CSE 154

Lecture 24: Joins

Reminders and Administrivia

CP4 locks tonight at 11 pm PST

HW4 due next Wednesday by 11 pm PST (we are not charging late days)

Quiz 4 will be released today at 3 pm PST and is due tomorrow (Saturday) by 3 pm PST

Today's Agenda

  • Finish up SQL injection
  • Joins

SQL + User Input

Example

Suppose we had a POST endpoint to validate a user logging in:

let user = req.body.username;
let pw = req.body.password;
let qry = "SELECT * FROM users WHERE username='" + user +
        "' AND password='" + pw + "'";
// e.g. SELECT * FROM users WHERE username='foo' AND password='bar';
let result = await db.all(qry);
if (result.length === 0) {
res.type("text");
res.status(400).send("user not found");
} else {
res.json(result); // send the user info data (a single row) as JSON
}

JS

What if a user predicts we're using SQL with their parameters?

CONDITION_A OR CONDITION_B evaluates to TRUE in SQL if either condition is true. 1=1 always evaluates to TRUE. What if we have many users in the users database? What user data could be leaked in such a response?

let user = req.body.username; // "' OR 1=1 --"
let pw = req.body.password; // "oops :)"
let qry = "SELECT * FROM users WHERE username='" + user +
        "' AND password='" + pw + "'";
// e.g. SELECT * FROM users WHERE username='' OR 1=1 -- AND password='oops :)'
let result = await db.all(qry);
if (result.length === 0) {
res.type("text");
res.status(400).send("user not found");
} else {
res.json(result); // send the user info data (a single row) as JSON
}

JS

Improved Solution: ? Placeholders

let user = req.body.username;
let pw = req.body.password;
let qry = "SELECT * FROM users WHERE username=? AND password=?";
// the qry will be escaped internally and no rows will be returned
let result = await db.all(qry, [user, pw]);
if (result.length === 0) {
res.type("text");
res.status(400).send("user not found");
}

JS

Using ? placeholders in the db.all string, we not only avoid evaluating SQL with user-provided parameters, but we also have much cleaner query strings to work with.

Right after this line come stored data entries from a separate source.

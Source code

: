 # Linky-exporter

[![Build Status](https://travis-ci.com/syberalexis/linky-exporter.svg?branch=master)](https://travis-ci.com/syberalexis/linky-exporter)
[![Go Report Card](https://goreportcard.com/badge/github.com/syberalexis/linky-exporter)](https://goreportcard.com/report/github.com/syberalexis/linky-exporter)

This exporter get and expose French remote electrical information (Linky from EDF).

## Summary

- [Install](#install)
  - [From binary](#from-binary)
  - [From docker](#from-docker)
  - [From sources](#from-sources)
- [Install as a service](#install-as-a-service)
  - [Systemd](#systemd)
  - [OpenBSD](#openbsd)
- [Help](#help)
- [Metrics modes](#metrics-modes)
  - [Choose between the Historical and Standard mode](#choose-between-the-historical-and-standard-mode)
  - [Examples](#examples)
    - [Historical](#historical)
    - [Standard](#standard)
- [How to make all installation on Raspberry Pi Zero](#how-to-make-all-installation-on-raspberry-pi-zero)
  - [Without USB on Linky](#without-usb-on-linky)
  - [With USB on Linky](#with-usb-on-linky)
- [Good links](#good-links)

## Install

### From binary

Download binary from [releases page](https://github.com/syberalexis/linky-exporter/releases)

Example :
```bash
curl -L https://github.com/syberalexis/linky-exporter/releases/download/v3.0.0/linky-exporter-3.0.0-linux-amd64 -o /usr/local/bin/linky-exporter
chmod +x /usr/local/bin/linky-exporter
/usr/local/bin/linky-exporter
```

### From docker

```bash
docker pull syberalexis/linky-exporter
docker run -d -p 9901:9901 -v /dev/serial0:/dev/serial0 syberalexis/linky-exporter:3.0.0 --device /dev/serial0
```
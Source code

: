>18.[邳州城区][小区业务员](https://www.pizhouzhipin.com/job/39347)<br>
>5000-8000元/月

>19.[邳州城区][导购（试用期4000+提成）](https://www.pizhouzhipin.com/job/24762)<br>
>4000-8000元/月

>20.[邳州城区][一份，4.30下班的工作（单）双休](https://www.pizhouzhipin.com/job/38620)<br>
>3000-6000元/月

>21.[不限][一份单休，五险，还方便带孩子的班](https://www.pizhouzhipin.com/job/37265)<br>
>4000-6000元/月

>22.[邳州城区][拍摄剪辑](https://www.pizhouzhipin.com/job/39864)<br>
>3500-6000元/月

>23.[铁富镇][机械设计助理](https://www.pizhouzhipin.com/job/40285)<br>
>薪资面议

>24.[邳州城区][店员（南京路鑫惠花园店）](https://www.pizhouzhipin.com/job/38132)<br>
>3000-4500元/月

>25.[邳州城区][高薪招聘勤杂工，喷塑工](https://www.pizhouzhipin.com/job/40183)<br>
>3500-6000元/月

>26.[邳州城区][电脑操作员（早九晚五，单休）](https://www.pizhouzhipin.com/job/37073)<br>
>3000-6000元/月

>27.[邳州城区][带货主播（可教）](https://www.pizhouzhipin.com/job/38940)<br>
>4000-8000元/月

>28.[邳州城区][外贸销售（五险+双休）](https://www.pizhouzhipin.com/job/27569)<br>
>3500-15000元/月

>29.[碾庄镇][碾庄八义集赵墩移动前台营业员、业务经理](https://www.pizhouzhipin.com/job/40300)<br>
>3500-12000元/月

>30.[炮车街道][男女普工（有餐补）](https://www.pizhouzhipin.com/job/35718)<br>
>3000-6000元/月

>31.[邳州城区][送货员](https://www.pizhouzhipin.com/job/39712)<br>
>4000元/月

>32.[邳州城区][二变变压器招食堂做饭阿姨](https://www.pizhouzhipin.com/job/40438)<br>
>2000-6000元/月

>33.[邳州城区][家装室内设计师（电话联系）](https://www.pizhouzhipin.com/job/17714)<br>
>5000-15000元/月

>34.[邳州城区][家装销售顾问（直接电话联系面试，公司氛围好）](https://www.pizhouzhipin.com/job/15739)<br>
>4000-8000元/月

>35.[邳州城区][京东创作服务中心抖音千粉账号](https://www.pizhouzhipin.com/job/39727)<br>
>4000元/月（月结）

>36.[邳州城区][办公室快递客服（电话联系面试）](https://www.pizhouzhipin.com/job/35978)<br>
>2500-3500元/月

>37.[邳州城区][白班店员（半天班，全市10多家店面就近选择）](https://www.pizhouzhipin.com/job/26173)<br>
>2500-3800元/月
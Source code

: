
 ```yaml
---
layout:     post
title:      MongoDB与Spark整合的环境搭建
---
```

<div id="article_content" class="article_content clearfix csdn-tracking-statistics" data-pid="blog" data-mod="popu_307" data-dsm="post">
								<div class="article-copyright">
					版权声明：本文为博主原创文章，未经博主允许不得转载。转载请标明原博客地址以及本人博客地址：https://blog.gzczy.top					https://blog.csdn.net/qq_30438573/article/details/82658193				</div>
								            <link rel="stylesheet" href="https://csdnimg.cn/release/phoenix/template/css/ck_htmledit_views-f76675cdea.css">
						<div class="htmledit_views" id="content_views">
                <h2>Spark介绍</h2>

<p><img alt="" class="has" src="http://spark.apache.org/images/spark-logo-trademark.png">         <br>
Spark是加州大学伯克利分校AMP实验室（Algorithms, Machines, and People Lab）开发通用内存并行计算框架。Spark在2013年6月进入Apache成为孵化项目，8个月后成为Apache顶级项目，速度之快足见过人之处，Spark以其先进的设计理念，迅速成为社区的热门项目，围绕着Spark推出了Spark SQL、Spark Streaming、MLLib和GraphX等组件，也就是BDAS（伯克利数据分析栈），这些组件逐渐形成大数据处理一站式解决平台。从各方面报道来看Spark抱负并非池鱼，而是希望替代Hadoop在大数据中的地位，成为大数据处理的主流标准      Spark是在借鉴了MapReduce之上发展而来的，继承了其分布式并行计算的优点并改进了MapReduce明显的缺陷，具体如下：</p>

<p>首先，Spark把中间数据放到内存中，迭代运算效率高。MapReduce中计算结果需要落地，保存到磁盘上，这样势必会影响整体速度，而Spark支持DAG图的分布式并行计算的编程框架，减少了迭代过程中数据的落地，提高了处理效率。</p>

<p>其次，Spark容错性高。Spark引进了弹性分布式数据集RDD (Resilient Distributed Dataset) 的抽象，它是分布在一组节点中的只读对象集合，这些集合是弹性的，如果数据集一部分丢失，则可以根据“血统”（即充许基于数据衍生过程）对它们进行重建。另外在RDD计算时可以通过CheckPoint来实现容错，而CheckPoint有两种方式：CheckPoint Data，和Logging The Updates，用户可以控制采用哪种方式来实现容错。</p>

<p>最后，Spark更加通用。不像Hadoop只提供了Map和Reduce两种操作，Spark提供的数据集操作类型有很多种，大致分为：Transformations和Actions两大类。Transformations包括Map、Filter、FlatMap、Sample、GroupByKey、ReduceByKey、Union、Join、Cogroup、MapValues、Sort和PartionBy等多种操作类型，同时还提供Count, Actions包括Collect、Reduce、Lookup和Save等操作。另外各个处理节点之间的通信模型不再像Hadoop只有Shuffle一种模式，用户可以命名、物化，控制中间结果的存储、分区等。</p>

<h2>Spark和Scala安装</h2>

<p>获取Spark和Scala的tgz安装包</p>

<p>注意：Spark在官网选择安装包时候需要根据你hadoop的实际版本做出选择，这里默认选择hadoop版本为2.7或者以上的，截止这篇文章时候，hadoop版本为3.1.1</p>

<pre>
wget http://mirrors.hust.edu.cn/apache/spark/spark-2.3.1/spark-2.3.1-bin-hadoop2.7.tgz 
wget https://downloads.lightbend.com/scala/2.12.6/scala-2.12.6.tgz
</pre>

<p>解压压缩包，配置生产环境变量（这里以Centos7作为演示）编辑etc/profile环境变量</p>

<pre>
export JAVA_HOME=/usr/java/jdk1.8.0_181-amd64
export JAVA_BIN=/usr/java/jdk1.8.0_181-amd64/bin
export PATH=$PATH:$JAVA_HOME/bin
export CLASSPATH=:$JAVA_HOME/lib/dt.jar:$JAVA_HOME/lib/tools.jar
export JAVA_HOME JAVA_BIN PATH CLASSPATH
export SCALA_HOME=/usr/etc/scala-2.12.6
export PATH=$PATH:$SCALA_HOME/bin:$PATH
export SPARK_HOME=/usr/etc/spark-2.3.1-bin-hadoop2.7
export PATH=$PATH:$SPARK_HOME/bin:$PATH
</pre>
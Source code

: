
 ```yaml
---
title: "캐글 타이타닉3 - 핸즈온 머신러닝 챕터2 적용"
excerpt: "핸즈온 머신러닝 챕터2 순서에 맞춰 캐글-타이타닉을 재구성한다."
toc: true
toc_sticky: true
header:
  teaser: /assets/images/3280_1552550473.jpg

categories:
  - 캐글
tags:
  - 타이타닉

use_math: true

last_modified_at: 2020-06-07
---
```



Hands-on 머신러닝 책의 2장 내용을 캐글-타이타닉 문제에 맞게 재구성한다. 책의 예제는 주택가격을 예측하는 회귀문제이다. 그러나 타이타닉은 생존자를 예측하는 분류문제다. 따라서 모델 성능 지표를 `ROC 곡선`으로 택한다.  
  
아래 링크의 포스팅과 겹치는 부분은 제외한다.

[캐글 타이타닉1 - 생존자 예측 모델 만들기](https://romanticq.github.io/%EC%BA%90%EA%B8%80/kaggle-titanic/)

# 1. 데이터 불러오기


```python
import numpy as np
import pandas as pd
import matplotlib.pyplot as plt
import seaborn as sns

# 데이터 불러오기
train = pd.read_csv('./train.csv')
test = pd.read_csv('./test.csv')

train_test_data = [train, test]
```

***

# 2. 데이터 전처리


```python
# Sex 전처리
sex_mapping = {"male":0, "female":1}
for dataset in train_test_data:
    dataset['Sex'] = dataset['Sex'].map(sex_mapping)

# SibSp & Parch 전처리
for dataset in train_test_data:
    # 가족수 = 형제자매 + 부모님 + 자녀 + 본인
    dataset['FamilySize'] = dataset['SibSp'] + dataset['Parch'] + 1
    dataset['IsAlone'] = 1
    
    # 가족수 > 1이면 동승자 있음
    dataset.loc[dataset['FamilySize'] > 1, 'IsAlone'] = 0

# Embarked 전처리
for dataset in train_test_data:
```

The order of each ? placeholder in the query string must match the index of a passed array to the db.all's optional second argument.

db.run(sqlString, paramsArray)

The run function executes a single SQL query, sqlString, and replaces placeholder values (like "?"), with the values from the paramsArray. It has no return value (i.e., the promise has no resolved value).

let sql = 'INSERT INTO pokedex (name, type) VALUES (?, ?)';
await db.run(sql, ['Bulbasaur', 'grass']);

Node.js (example)

Little Bobby Tables

XKCD 327

db.close()

The close function closes the db connection and ensures that its associated resources are deallocated. If we don't close our connections it's possible we could consume all the memory available to our program, which would cause it to crash. This is known as a memory leak.

let sql = 'SELECT name, type FROM pokedex LIMIT 2';
let pokemon = await db.all(sql);
console.log(pokemon);
await db.close();

Node.js (example)

Always close your db connections when you're done with them, such as at the end of your endpoint functions (but before you return the response)

Multi-table SQL queries

Related tables and keys

  • Primary Key: a column guaranteed to be unique for each record
  • Foreign Key: a column from Table B that references a PRIMARY KEY or UNIQUE column in Table A
  • ...
    FOREIGN KEY (dept_id) REFERENCES employees (dept_id)
  • Normalizing: Splitting tables to improve structure/redundancy (linked by unique IDs)
    • More in-depth coverage in database courses: CSE 344 (CSE majors), CSE 414 (non-CSE-majors), and INFO 330.

Using FOREIGN KEYs

The following rules apply to foreign key definitions:

  • A table can have 0 or more foreign keys.
  • Define the FOREIGN KEY(s) when a table is created or altered.
  • If the referenced column is null, the foreign key can be null.

Cafe Example

The following are the CREATE TABLE statements for both tables in the cafe database.

CREATE TABLE menu(
  id INT PRIMARY KEY AUTOINCREMENT,
  name VARCHAR(100) NOT NULL,
  category VARCHAR(100),
  subcategory VARCHAR(100),
  price DECIMAL(6, 2),
  cost DECIMAL(6, 2)
);

CREATE TABLE orders(
  id INT PRIMARY KEY AUTOINCREMENT,
  mid INT NOT NULL,
  phone_number VARCHAR(20),
  email VARCHAR(63),
  item_name VARCHAR(63) NOT NULL,
  qty INT DEFAULT 0,
  total_price DECIMAL(6,2) NOT NULL,
  order_time DATETIME DEFAULT CURRENT_TIMESTAMP,
  FOREIGN KEY(??) REFERENCES menu(??)
);

sql

What menu table column would be good to reference as a FOREIGN KEY in the orders table?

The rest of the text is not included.